> [YOUR INSTRUCTIONS]:
Retype each line of the data below exactly, beginning with the first and ending with the one that contains "Model 1 (Table". Pictures do not belong in the copy.

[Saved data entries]

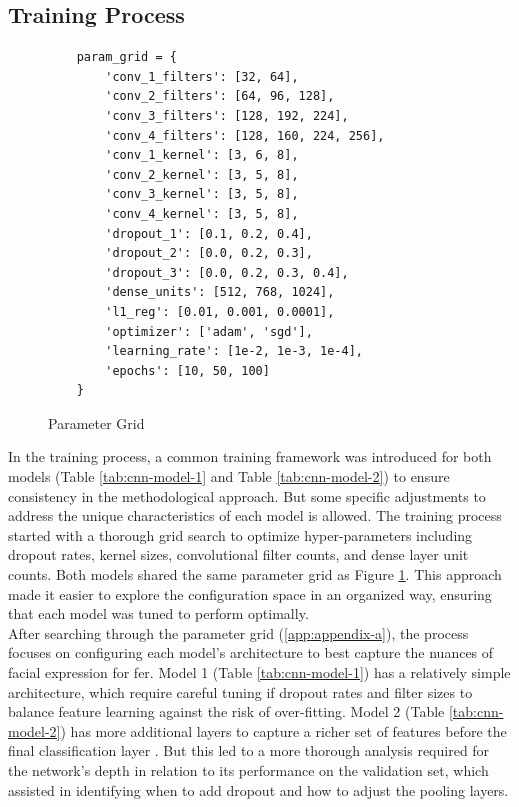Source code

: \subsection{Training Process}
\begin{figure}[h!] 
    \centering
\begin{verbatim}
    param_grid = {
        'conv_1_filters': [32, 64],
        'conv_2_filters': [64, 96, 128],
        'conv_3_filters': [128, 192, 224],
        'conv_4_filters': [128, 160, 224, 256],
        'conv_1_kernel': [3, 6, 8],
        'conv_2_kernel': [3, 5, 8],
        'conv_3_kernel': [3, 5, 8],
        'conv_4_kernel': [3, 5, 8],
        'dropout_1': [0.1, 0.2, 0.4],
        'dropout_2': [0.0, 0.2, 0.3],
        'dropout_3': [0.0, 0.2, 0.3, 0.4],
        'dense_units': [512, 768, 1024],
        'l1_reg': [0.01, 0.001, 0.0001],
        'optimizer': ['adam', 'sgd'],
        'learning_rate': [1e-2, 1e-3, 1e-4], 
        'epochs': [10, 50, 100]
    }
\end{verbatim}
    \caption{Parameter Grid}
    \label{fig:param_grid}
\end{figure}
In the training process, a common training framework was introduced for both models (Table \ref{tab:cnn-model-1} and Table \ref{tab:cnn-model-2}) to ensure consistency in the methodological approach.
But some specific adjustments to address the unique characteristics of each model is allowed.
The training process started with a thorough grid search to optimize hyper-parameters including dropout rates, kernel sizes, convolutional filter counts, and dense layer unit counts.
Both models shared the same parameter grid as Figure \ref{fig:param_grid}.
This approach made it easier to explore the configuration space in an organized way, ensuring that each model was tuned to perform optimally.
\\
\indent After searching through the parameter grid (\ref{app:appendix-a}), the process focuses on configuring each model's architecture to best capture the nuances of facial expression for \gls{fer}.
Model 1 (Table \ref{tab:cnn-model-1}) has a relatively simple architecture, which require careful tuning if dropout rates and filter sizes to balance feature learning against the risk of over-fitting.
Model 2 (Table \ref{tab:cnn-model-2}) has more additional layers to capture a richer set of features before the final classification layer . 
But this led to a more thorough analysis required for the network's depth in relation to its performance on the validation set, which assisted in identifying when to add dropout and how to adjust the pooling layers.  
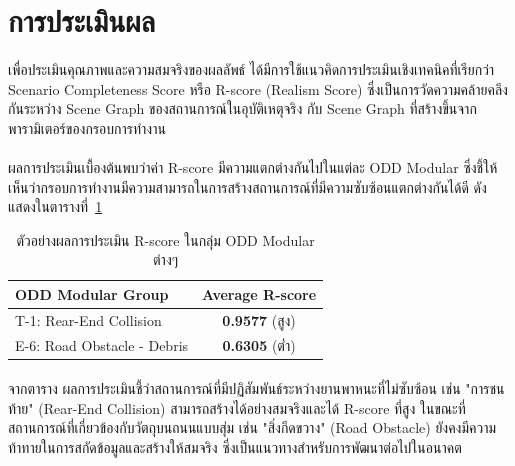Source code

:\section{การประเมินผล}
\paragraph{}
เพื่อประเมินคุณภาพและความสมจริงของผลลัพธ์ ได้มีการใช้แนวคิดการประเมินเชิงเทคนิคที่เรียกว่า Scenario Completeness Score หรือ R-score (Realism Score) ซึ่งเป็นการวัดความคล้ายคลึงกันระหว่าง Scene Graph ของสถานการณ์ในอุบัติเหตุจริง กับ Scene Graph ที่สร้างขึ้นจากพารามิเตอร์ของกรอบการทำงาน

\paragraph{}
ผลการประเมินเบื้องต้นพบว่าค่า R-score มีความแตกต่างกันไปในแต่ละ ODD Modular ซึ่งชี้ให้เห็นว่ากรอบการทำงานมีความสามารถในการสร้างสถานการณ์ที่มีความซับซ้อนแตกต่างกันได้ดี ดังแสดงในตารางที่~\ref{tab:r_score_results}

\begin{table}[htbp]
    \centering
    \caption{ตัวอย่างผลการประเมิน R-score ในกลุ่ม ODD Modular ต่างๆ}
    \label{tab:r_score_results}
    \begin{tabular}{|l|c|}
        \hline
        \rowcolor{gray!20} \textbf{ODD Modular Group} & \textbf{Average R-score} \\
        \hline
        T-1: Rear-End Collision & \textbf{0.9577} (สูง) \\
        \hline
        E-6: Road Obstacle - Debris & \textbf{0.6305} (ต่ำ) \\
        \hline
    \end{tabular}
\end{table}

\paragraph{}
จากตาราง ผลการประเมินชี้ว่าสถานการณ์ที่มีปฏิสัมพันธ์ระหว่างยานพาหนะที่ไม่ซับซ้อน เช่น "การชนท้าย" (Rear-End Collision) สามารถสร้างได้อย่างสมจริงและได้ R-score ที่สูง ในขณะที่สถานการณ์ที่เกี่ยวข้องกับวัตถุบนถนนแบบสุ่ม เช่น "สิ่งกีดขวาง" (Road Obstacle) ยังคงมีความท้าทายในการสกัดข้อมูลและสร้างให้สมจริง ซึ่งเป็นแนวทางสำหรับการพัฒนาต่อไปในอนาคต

> [SOLUTION TO THIS EXERCISE]:
Source code

: \subsection{Training Process}
\begin{figure}[h!] 
    \centering
\begin{verbatim}
    param_grid = {
        'conv_1_filters': [32, 64],
        'conv_2_filters': [64, 96, 128],
        'conv_3_filters': [128, 192, 224],
        'conv_4_filters': [128, 160, 224, 256],
        'conv_1_kernel': [3, 6, 8],
        'conv_2_kernel': [3, 5, 8],
        'conv_3_kernel': [3, 5, 8],
        'conv_4_kernel': [3, 5, 8],
        'dropout_1': [0.1, 0.2, 0.4],
        'dropout_2': [0.0, 0.2, 0.3],
        'dropout_3': [0.0, 0.2, 0.3, 0.4],
        'dense_units': [512, 768, 1024],
        'l1_reg': [0.01, 0.001, 0.0001],
        'optimizer': ['adam', 'sgd'],
        'learning_rate': [1e-2, 1e-3, 1e-4], 
        'epochs': [10, 50, 100]
    }
\end{verbatim}
    \caption{Parameter Grid}
    \label{fig:param_grid}
\end{figure}
In the training process, a common training framework was introduced for both models (Table \ref{tab:cnn-model-1} and Table \ref{tab:cnn-model-2}) to ensure consistency in the methodological approach.
But some specific adjustments to address the unique characteristics of each model is allowed.
The training process started with a thorough grid search to optimize hyper-parameters including dropout rates, kernel sizes, convolutional filter counts, and dense layer unit counts.
Both models shared the same parameter grid as Figure \ref{fig:param_grid}.
This approach made it easier to explore the configuration space in an organized way, ensuring that each model was tuned to perform optimally.
\\
\indent After searching through the parameter grid (\ref{app:appendix-a}), the process focuses on configuring each model's architecture to best capture the nuances of facial expression for \gls{fer}.
Model 1 (Table \ref{tab:cnn-model-1}) has a relatively simple architecture, which require careful tuning if dropout rates and filter sizes to balance feature learning against the risk of over-fitting.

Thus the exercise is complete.